Hi List,
As part of an internal evaluation project I have a need to maintain a
totally static copy of all Web content fetched via a squid proxy for X
URLs - i.e. every object fetched for a limit of (say) 10,000
individual web sites, 1 hour browse activity etc. This copy will form
a dataset against which we can test various web filtering and
classification products.
I've searched the squid-users archive as well as the squid-cache.org
FAQ, config guide and Wiki. As such I've seen the info at
http://www.squid-cache.org/Doc/FAQ/FAQ-12.html#ss12.23 ("How come some
objects do not get cached?");
http://www.squid-cache.org/Doc/FAQ/FAQ-12.html#ss12.20 ("How does
squid decide when to refresh a cached object?"); and "refresh_pattern"
from http://squid.visolve.com/squid/squid24s1/tuning.htm
Is there currently a supported way to force the caching of all objects
which are listed in the URLs above as non-cacheable?

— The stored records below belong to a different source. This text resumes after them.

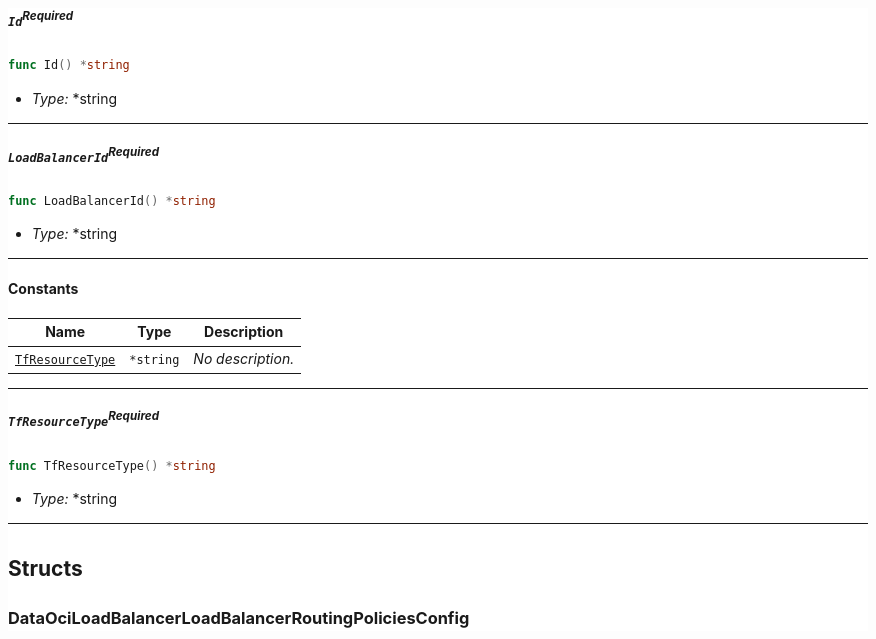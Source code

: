 
##### `Id`<sup>Required</sup> <a name="Id" id="rhizo-co-terraform-provider-oci.dataOciLoadBalancerLoadBalancerRoutingPolicies.DataOciLoadBalancerLoadBalancerRoutingPolicies.property.id"></a>

```go
func Id() *string
```

- *Type:* *string

---

##### `LoadBalancerId`<sup>Required</sup> <a name="LoadBalancerId" id="rhizo-co-terraform-provider-oci.dataOciLoadBalancerLoadBalancerRoutingPolicies.DataOciLoadBalancerLoadBalancerRoutingPolicies.property.loadBalancerId"></a>

```go
func LoadBalancerId() *string
```

- *Type:* *string

---

#### Constants <a name="Constants" id="Constants"></a>

| **Name** | **Type** | **Description** |
| --- | --- | --- |
| <code><a href="#rhizo-co-terraform-provider-oci.dataOciLoadBalancerLoadBalancerRoutingPolicies.DataOciLoadBalancerLoadBalancerRoutingPolicies.property.tfResourceType">TfResourceType</a></code> | <code>*string</code> | *No description.* |

---

##### `TfResourceType`<sup>Required</sup> <a name="TfResourceType" id="rhizo-co-terraform-provider-oci.dataOciLoadBalancerLoadBalancerRoutingPolicies.DataOciLoadBalancerLoadBalancerRoutingPolicies.property.tfResourceType"></a>

```go
func TfResourceType() *string
```

- *Type:* *string

---

## Structs <a name="Structs" id="Structs"></a>

### DataOciLoadBalancerLoadBalancerRoutingPoliciesConfig <a name="DataOciLoadBalancerLoadBalancerRoutingPoliciesConfig" id="rhizo-co-terraform-provider-oci.dataOciLoadBalancerLoadBalancerRoutingPolicies.DataOciLoadBalancerLoadBalancerRoutingPoliciesConfig"></a>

I believe we can
work with existing features to ensure objects are not expired out for
the duration of our tests (several months actually...) however I
cannot at this point see a way to ensure that all objects are cached
regardless of their content (e.g. all forms of Cache-Control header).
I was hoping for perhaps some form of configure arguments but they
don't appear to exist. We are happy to modify the source if need be
however I have little idea of where to start or what to look for.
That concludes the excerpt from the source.